また次の、この女優さんとの映画出演決まっている。
「元ちゃん、忙しいのに俺のために、ありがと、な。」
「同期で何かにつけて一緒にやってきたから気になってたんだよ。
おまえの役に立ちたくて、さ。」
元ちゃんとはたまにセックスするセフレだった。優しい奴だ。
ゲイなのにノンケのラブシーンは、つらかっただろう。
いつも俺が忘れられないフラメンコダンサーの話をするので、仲間内では有名になっていた。
もう俺は太一さんがその人だと信じている。
偶然なんて嘘くさい。絶対に太一さんだ。
手の届く所にいる人。
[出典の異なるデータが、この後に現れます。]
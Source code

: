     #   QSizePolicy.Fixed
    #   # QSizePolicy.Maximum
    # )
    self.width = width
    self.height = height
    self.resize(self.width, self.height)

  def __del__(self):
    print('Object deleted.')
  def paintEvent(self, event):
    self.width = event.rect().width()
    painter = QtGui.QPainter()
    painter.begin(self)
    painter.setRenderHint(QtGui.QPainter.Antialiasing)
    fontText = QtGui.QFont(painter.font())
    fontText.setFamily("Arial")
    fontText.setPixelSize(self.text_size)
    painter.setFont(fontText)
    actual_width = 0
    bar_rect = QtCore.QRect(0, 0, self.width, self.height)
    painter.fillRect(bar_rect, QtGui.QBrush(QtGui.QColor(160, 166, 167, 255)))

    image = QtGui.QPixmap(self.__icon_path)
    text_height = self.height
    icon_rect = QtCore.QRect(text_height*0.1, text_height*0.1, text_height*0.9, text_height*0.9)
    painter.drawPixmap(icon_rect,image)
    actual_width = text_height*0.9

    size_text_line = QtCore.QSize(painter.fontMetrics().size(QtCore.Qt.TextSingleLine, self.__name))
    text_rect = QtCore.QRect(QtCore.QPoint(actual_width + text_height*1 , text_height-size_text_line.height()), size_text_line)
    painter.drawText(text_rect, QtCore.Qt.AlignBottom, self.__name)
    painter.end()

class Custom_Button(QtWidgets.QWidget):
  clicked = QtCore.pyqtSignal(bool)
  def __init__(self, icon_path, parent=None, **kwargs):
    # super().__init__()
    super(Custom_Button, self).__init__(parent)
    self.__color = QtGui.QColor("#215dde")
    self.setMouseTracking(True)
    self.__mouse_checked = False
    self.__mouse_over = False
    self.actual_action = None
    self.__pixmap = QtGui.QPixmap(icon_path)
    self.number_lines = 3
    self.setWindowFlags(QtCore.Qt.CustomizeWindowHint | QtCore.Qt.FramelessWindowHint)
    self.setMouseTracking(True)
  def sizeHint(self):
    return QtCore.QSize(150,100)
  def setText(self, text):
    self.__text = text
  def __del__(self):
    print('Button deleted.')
近いけど遠い人
こわくて未だにダンサーだった過去を聞くことが出来ないでいる。
元ちゃん情報によると10年近く前、店でカンテとバイレの担当だったホセという日本人がいたと言う。店のオーナーで、自身もカンテの歌手、ガルシア・フェルナンデスから聞いた話だった。
ホセは、ホセ・タイチ・フェルナンデスというステージネームで活躍していた。
オーナーのガルシアが名付けたというスペイン風の名前。
小さい時からバレエで鍛えた身体は、フラメンコを踊っても素晴らしかった。